Vor zwei Jahren haben Schülerinnen und Schüler unserer Schule den nahegelegenen Allachbach mit heimischen (autochthonen) Pflanzen renaturiert. Inzwischen ist die Bepflanzung angewachsen – ein guter Zeitpunkt, um zu untersuchen, wie sich die Maßnahme auf die Gewässerqualität ausgewirkt hat.
An einem Vormittag verglichen die Klassen in Kleingruppen zwei Abschnitte des Bachs: einen renaturierten und einen naturfernen. Chemisch wurden unter anderem Ammonium-, Nitrat- und Phosphatgehalt bestimmt. Biologisch erfassten die Schülerinnen und Schüler die vorkommenden Tier- und Pflanzenarten, darunter aussagekräftige Bioindikatoren wie Eintagsfliegenlarven und Flohkrebse, die Rückschlüsse auf die Wasserqualität erlauben. Ergänzend wurde mikroskopiert und ein Fisch seziert.
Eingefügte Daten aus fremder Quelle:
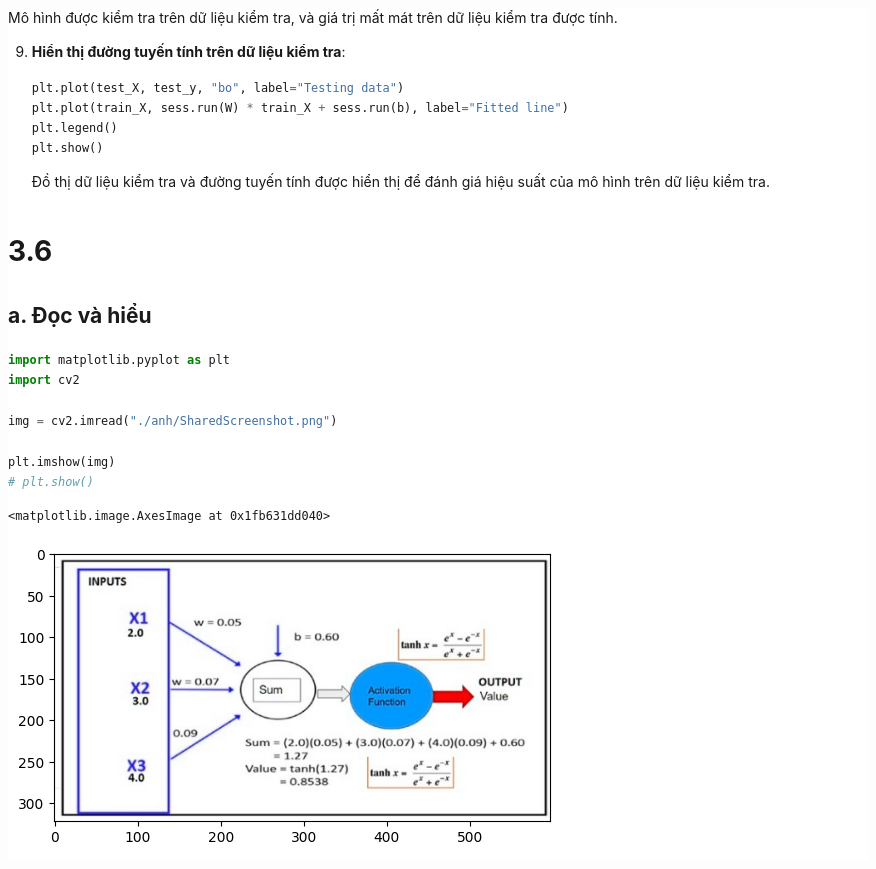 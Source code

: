    Mô hình được kiểm tra trên dữ liệu kiểm tra, và giá trị mất mát trên dữ liệu kiểm tra được tính.

9. **Hiển thị đường tuyến tính trên dữ liệu kiểm tra**:

   ```python
   plt.plot(test_X, test_y, "bo", label="Testing data")
   plt.plot(train_X, sess.run(W) * train_X + sess.run(b), label="Fitted line")
   plt.legend()
   plt.show()
   ```

   Đồ thị dữ liệu kiểm tra và đường tuyến tính được hiển thị để đánh giá hiệu suất của mô hình trên dữ liệu kiểm tra.

# 3.6

## a. Đọc và hiểu


```python
import matplotlib.pyplot as plt
import cv2

img = cv2.imread("./anh/SharedScreenshot.png")

plt.imshow(img)
# plt.show()
```




    <matplotlib.image.AxesImage at 0x1fb631dd040>




    
![png](bai3_files/bai3_96_1.png)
Das Ergebnis fiel eindeutig aus: Der renaturierte Abschnitt wies eine deutlich höhere Artenvielfalt und ausgewogenere chemische Werte auf als der naturferne Bereich. Damit wurde für die Schülerinnen und Schüler unmittelbar erfahrbar, welchen Unterschied eine Renaturierung für einen Lebensraum macht.